Tuesday, 21 October 2014

Lost Translations


Here's another piece, also written about the same time as yesterday's, and an expansion of some of the things I said there.
 
Lost Translations

 

Tavernas offering ‘Kokovan’, tomato paste labelled ‘Oleaginous product’, supermarkets with ‘Incredible Prices’ and – my favourite – a neon sign in Piraeus above a ‘Bar for Semen’. These are some of the little things that persuaded me to become a translator. A much larger thing was a love of Modern Greek poetry. The greats – Cavafy, Seferis, Elytis – had already been done, very well, by Keeley, Sherard, and Connolly, but when I found the fascinating sailor-poet Kavvadias, Alan Ross of London Magazine was enthusiastic. Incidentally the London Magazine remains, under its present editor Sebastian Barker, hospitable to Greek writing in translation. Having published a few of my translations in the magazine, Alan asked for an article about Kavvadias for a special Greek issue, and went on to suggest a volume of his writings in my translations. No money of course, and publication would be dependent on a grant. When it came to permission, I was met by a stone wall: the Greek publisher, after ignoring several letters, finally referred me to the author’s niece, who held the copyright. I went to see her, several times. Each time she claimed to be enthusiastic, and each time she came up with some strange new difficulty. Her trump card was insistence on publication by Faber: ‘After all, they publish T.S. Eliot, and my uncle was at least as good as him.’ Finally Alan lost patience and went ahead anyway. The book got a short review in the TLS, cribbed almost entirely from my introduction, then sank like a drowned sailor-poet, though it’s still available from Enitharmon, London Magazine Editions having died with Alan.

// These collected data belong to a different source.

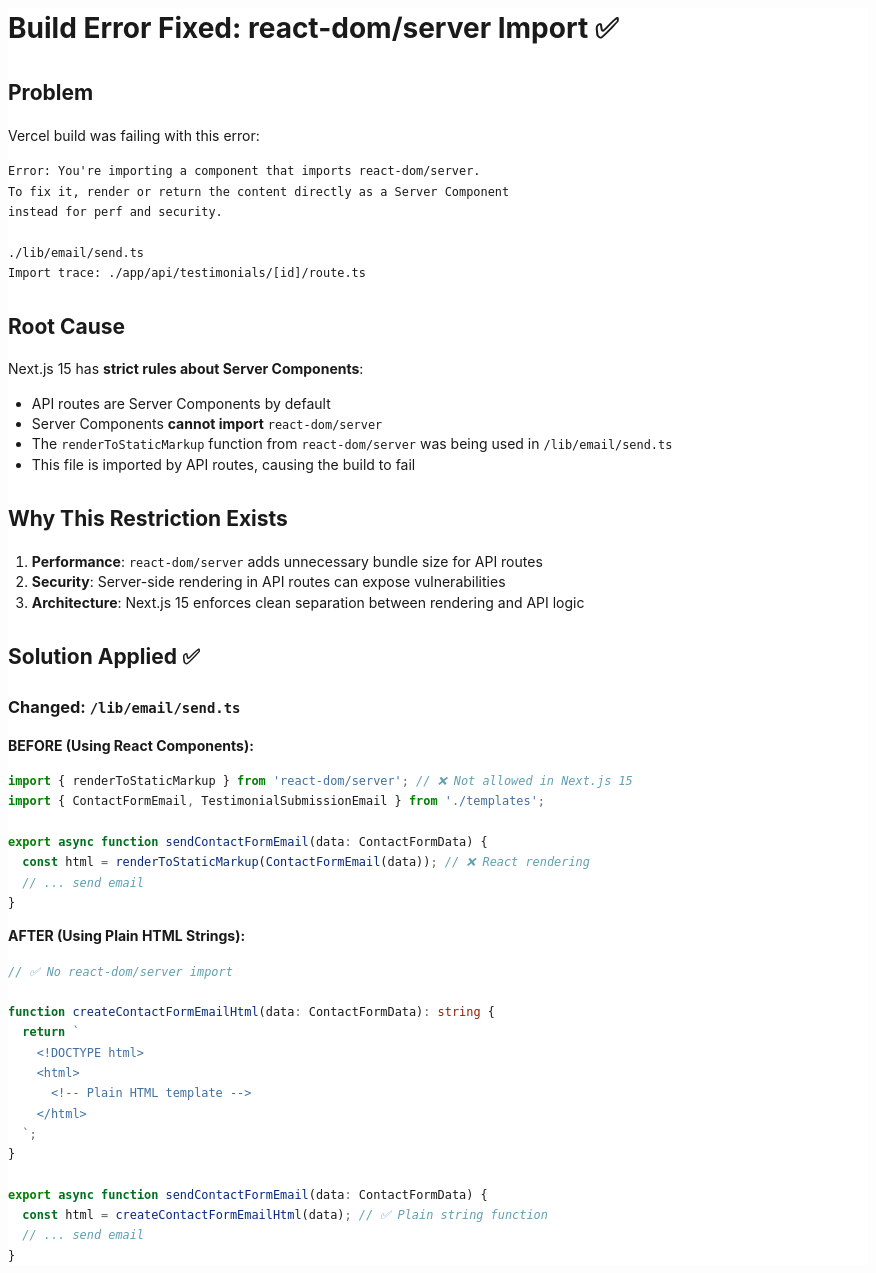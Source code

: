 # Build Error Fixed: react-dom/server Import ✅

## Problem
Vercel build was failing with this error:

```
Error: You're importing a component that imports react-dom/server. 
To fix it, render or return the content directly as a Server Component 
instead for perf and security.

./lib/email/send.ts
Import trace: ./app/api/testimonials/[id]/route.ts
```

## Root Cause
Next.js 15 has **strict rules about Server Components**:
- API routes are Server Components by default
- Server Components **cannot import** `react-dom/server`
- The `renderToStaticMarkup` function from `react-dom/server` was being used in `/lib/email/send.ts`
- This file is imported by API routes, causing the build to fail

## Why This Restriction Exists
1. **Performance**: `react-dom/server` adds unnecessary bundle size for API routes
2. **Security**: Server-side rendering in API routes can expose vulnerabilities
3. **Architecture**: Next.js 15 enforces clean separation between rendering and API logic

## Solution Applied ✅

### Changed: `/lib/email/send.ts`

**BEFORE (Using React Components):**
```typescript
import { renderToStaticMarkup } from 'react-dom/server'; // ❌ Not allowed in Next.js 15
import { ContactFormEmail, TestimonialSubmissionEmail } from './templates';

export async function sendContactFormEmail(data: ContactFormData) {
  const html = renderToStaticMarkup(ContactFormEmail(data)); // ❌ React rendering
  // ... send email
}
```

**AFTER (Using Plain HTML Strings):**
```typescript
// ✅ No react-dom/server import

function createContactFormEmailHtml(data: ContactFormData): string {
  return `
    <!DOCTYPE html>
    <html>
      <!-- Plain HTML template -->
    </html>
  `;
}

export async function sendContactFormEmail(data: ContactFormData) {
  const html = createContactFormEmailHtml(data); // ✅ Plain string function
  // ... send email
}
```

            But I now considered myself a literary translator, joined the Translators Association, handed out business cards, and waited for commissions. I’m still waiting. The only time I’ve been paid for my translations was when the magazine ‘Agenda’ did a Greek issue. This was very pleasing for the contemporary Greek poets involved, one of whom wrote thanking me for ‘liberating’ his poems ‘from the unbearable loneliness of Greek.’

            The last time I checked the figures, the proportion of books published in England that were translations from other languages was about 2%. The corresponding figure in other European countries is 10 or even 20%. Now and again an English publisher will send me a parcel of recent Greek literary fiction, asking my opinion. A few of these books turn out to be very good, so I recommend that the publisher commission a translation, not necessarily by me. I get paid about £50 a book for giving my opinion, and then hear no more. Often when I get in touch to find out what has happened, the person who sent the books has moved on, and no-one knows anything about it.

            Yet Greek writers themselves are clamouring for English publication. If I hadn’t already known this, it was brought home to me very firmly indeed during a three day conference in Athens, when the Greek Ministry of Culture wined and dined assorted English publishers, even taking them on a cruise of the nearest islands. I went as representative of London Magazine. I was even given a badge saying so, which badge I had eventually to remove for my own safety: I was besieged by Greek writers – at least some of them good writers – trying to thrust their manuscripts into my arms. They’d all been published in Greece, but felt like big fish in a small pond.

            Publication in English is the holy grail for Greek authors. The excellent Soti Triantaphyllou went so far as to write one of her novels in English simply to achieve this, yet her great work ‘The Pencil Factory’ remains, in spite of my earnest recommendation to Harper Collins when they sent it to me, unavailable in English. I have often translated work published in Greek simply because I thought it good, and then been unable to interest any English publisher.

            So what is a translator to do? Well, first of all, he or she will need another, paying, job. I have earned my living as a plumber and electrician, and occasionally as a go-between for English speakers who can’t understand Greece, Greek, or Greeks. But whereas people will eventually pay for plumbing and electrical work, they are reluctant to pay someone working his archidia (that’s a Greek word) off translating, interpreting, and being a cultural intermediary, even though I spend many long hours talking to Greeks over glasses of ouzo. (This is called ‘research’; essential if one is to keep up with the rapidly evolving vernacular.)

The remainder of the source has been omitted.